_What you will do_: Begin at the line with "- Initial scaffold" and set down each line exactly until the listing ends. Images stay out.
=== Section Start ===
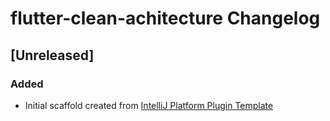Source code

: <!-- Keep a Changelog guide -> https://keepachangelog.com -->

# flutter-clean-achitecture Changelog

## [Unreleased]
### Added
- Initial scaffold created from [IntelliJ Platform Plugin Template](https://github.com/JetBrains/intellij-platform-plugin-template)
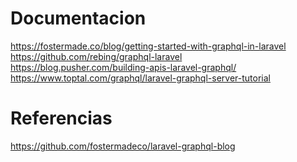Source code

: 

<h1>Documentacion</h1>

https://fostermade.co/blog/getting-started-with-graphql-in-laravel
<br>
https://github.com/rebing/graphql-laravel
<br>
https://blog.pusher.com/building-apis-laravel-graphql/
<br>
https://www.toptal.com/graphql/laravel-graphql-server-tutorial

<h1>Referencias</h1>

https://github.com/fostermadeco/laravel-graphql-blog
=== Section End ===
_Answer to the exercise_:
- Initial scaffold created from [IntelliJ Platform Plugin Template](https://github.com/JetBrains/intellij-platform-plugin-template)
Source code

: 

<h1>Documentacion</h1>

https://fostermade.co/blog/getting-started-with-graphql-in-laravel
<br>
https://github.com/rebing/graphql-laravel
<br>
https://blog.pusher.com/building-apis-laravel-graphql/
<br>
https://www.toptal.com/graphql/laravel-graphql-server-tutorial

<h1>Referencias</h1>

https://github.com/fostermadeco/laravel-graphql-blog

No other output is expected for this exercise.